Israeli soldiers in a tank as it drives along the border with the Gaza Strip on Wednesday in southern Israel.  (Amir Levy)
By Missy Ryan, Hajar Harb, Mohamad El Chamaa, Adela Suliman and Kelsey Ables Washington Post

JERUSALEM – An Israeli strike on a school sheltering displaced Palestinians killed at least 93 people in the Gaza Strip on Saturday, civil defense authorities said, in one of the single deadliest bombings of the monthslong war amid a U.S.-led attempt to push Israel and Hamas toward a long-delayed cease-fire deal.

Gaza civil defense spokesman Mahmoud Bassal said the al-Taba’een school in Gaza City was housing about 6,000 displaced Palestinians when the bombs struck around 4:30 a.m. He said at least 11 children and six women were among those killed, with at least 54 injured and dozens missing.

Video from the scene showed scores of bodies wrapped in sheets and blankets laid in the schoolyard after the strike, as women crouched over corpses in grief.

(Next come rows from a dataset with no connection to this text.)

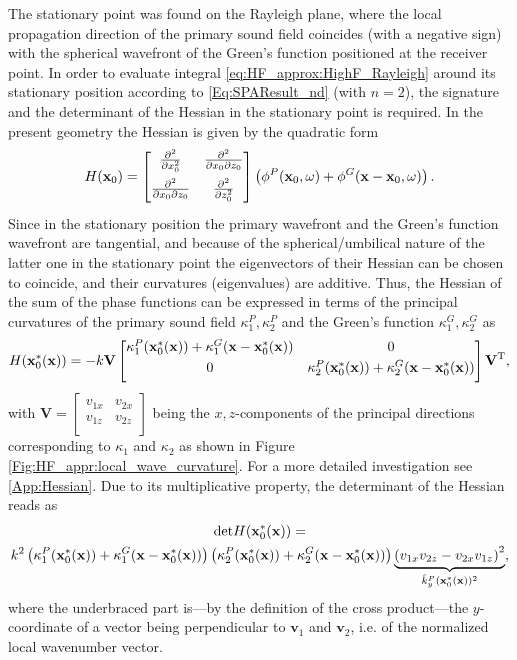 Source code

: The stationary point was found on the Rayleigh plane, where the local propagation direction of the primary sound field coincides (with a negative sign) with the spherical wavefront of the Green's function positioned at the receiver point. 
In order to evaluate integral \eqref{eq:HF_approx:HighF_Rayleigh} around its stationary position according to \eqref{Eq:SPAResult_nd} (with $n=2$), the signature and the determinant of the Hessian in the stationary point is required.
In the present geometry the Hessian is given by the quadratic form
\begin{equation}
H(\mathbf{x}_0) =
\begin{bmatrix} 
\frac{\partial^2}{\partial x_0^2} & \frac{\partial^2}{\partial x_0 \partial z_0} \\[.7em]
\frac{\partial^2}{\partial x_0 \partial z_0} & \frac{\partial^2}{\partial z_0^2}\\[0.5em] \end{bmatrix} 
\left( \phi^P(\mathbf{x}_0,\omega) + \phi^G(\mathbf{x}-\mathbf{x}_0,\omega)  \right).
\end{equation}
Since in the stationary position the primary wavefront and the Green's function wavefront are tangential, and because of the spherical/umbilical nature of the latter one in the stationary point the eigenvectors of their Hessian can be chosen to coincide, and their curvatures (eigenvalues) are additive.
Thus, the Hessian of the sum of the phase functions can be expressed in terms of the principal curvatures of the primary sound field $\kappa_1^P, \kappa_2^P$ and the Green's function $\kappa_1^G, \kappa_2^G$ as
\begin{equation}
H(\mathbf{x}_0^*(\mathbf{x})) = -k
\mathbf{V}
\begin{bmatrix} 
\kappa_1^P(\mathbf{x}_0^*(\mathbf{x})) + \kappa_1^G(\mathbf{x}-\mathbf{x}_0^*(\mathbf{x})) & 0 \\[.3em]
0 & \kappa_2^P(\mathbf{x}_0^*(\mathbf{x})) + \kappa_2^G(\mathbf{x}-\mathbf{x}_0^*(\mathbf{x})) \\[.5em] \end{bmatrix}
\mathbf{V}^{\mathrm{T}},
\end{equation}
with $\mathbf{V} = \begin{bmatrix} 
v_{1 x} & v_{2 x} \\[.1em]
v_{1 z} & v_{2 z}\\[.3em] \end{bmatrix}$ being the $x,z$-components of the principal directions corresponding to $\kappa_1$ and $\kappa_2$ as shown in Figure \ref{Fig:HF_appr:local_wave_curvature}.
For a more detailed investigation see \ref{App:Hessian}.
Due to its multiplicative property, the determinant of the Hessian reads as
\begin{multline}
\label{Eq:HF_approx:H_det_Rayleigh}
\small
\mathrm{det} H(\mathbf{x}_0^*(\mathbf{x})) = \\ k^2
\left(\kappa_1^P(\mathbf{x}_0^*(\mathbf{x})) + \kappa_1^G(\mathbf{x}-\mathbf{x}_0^*(\mathbf{x}))\right)
\left(\kappa_2^P(\mathbf{x}_0^*(\mathbf{x})) + \kappa_2^G(\mathbf{x}-\mathbf{x}_0^*(\mathbf{x}))\right)
\underbrace{\left( v_{1 x}v_{2 z}-v_{2 x}v_{1 z} \right)^2}_{\hat{k}_y^P(\mathbf{x}_0^*(\mathbf{x}))^2},
\end{multline}
where the underbraced part is---by the definition of the cross product---the $y$-coordinate of a vector being perpendicular to $\mathbf{v}_1$ and $\mathbf{v}_2$, i.e. of the normalized local wavenumber vector.

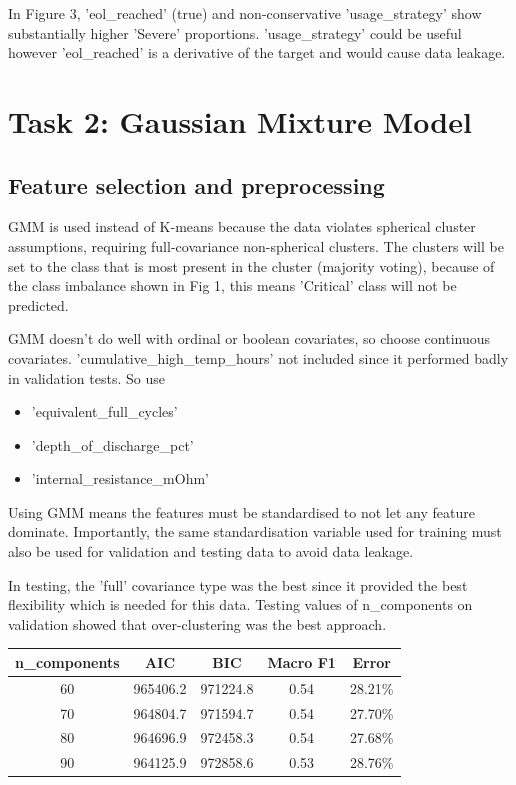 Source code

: \documentclass[12pt]{article}
\begin{document}
In Figure 3, 'eol_reached' (true) and non-conservative 'usage_strategy' show substantially higher 'Severe' proportions. 'usage_strategy' could be useful however 'eol_reached' is a derivative of the target and would cause data leakage.

\section{Task 2: Gaussian Mixture Model}

\subsection{Feature selection and preprocessing}

GMM is used instead of K-means because the data violates spherical cluster assumptions, requiring full-covariance non-spherical clusters. The clusters will be set to the class that is most present in the cluster (majority voting), because of the class imbalance shown in Fig 1, this means 'Critical' class will not be predicted.

GMM doesn't do well with ordinal or boolean covariates, so choose continuous covariates. 'cumulative_high_temp_hours' not included since it performed badly in validation tests. So use

\begin{itemize}
    \item 'equivalent_full_cycles'
    \item 'depth_of_discharge_pct'
    \item 'internal_resistance_mOhm'
\end{itemize}

Using GMM means the features must be standardised to not let any feature dominate. Importantly, the same standardisation variable used for training must also be used for validation and testing data to avoid data leakage.

In testing, the 'full' covariance type was the best since it provided the best flexibility which is needed for this data. Testing values of n_components on validation showed that over-clustering was the best approach.

\begin{center}
\begin{tabular}{||c c c c c||} 
 \hline
 n_components & AIC & BIC & Macro F1 & Error\\ [0.5ex] 
 \hline\hline
 60 & 965406.2 & 971224.8 & 0.54 & 28.21\%\\
 \hline
 70 & 964804.7 & 971594.7 & 0.54 & 27.70\%\\
 \hline
 80 & 964696.9 & 972458.3 & 0.54 & 27.68\%\\
 \hline
 90 & 964125.9 & 972858.6 & 0.53 & 28.76\% \\
 \hline
\end{tabular}
\end{center}
\end{document}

Bassal said the toll, with many of the bodies charred and unidentifiable, was expected to rise.

“The recovery operations are indescribable,” he said in interview.

The Israel Defense Forces said the strike targeted Hamas and Islamic Jihad militants it claimed were operating a command and control node from within the school, accusing the group of using civilians as human shields.

An Israeli military official, who spoke on the condition of anonymity in line with IDF protocol, said the strike employed three precision munitions and hit a prayer hall, which he said was used by militants, on the ground floor of the three-story school building.

Residents, meanwhile, said the hall, like the school’s upper floors, had been converted into a shelter for Gazans forced to flee their homes during the 10-month war.

The strike, two days after a dozen people were killed in two earlier Israeli strikes on Gaza schools, came at a delicate moment for the government of Prime Minister Benjamin Netanyahu, who is facing mounting pressure to finalize a deal that would halt the fighting and release hostages held by Hamas.

The Biden administration has spearheaded an intense diplomatic campaign in recent days to compel the two sides to reach an agreement. U.S. officials have likewise been racing to head off a wider regional conflict, as Iran and Lebanon’s powerful paramilitary force Hezbollah promise to attack Israel over a series of recent strikes on militant leaders in those countries.

The site of Saturday’s bombing in Gaza City, and the scale of the bloodshed, generated immediate global statements of alarm and condemnation.

The United States, Israel’s closest ally, expressed concern about the strike and said it had asked for more information. Like other nations that have backed Israel’s response to the bloody Oct. 7 attacks by Hamas, Washington has blamed the militant group for using civilian sites to mask its military activities but has also called on Israel to exercise greater caution to keep noncombatants safe.

“Far too many civilians continue to be killed and wounded,” National Security Council spokesperson Sean Savett said in a statement. “This underscores the urgency of a cease-fire and hostage deal.”

Foreign Secretary David Lammy of Britain, another key ally of Israel, said he was “appalled” by the incident. “Hamas must stop endangering civilians. Israel must comply with international humanitarian law,” he wrote on social media.

France decried the targeting of Gaza schools and what its Foreign Ministry called Saturday’s “intolerable” death toll.

The governments of Qatar, Egypt and other Arab nations meanwhile responded with outrage. “This is an indication that the Israeli government seeks to thwart and frustrate (cease-fire) efforts,” Jordan’s Foreign Ministry said.

Several eyewitnesses described a terrifying series of events during the strike, which occurred in morning darkness when some people were performing dawn prayers and others were asleep.

The windows of Amjad al-Sheikh’s nearby home shattered. “My body flew through the air from the force of the explosion,” he said.

Sheikh, 32, and two of his brothers rushed to the school to help with rescue efforts, where they used the light from their phones “to track the voices of the wounded, including children and women asking for help to save their lies.”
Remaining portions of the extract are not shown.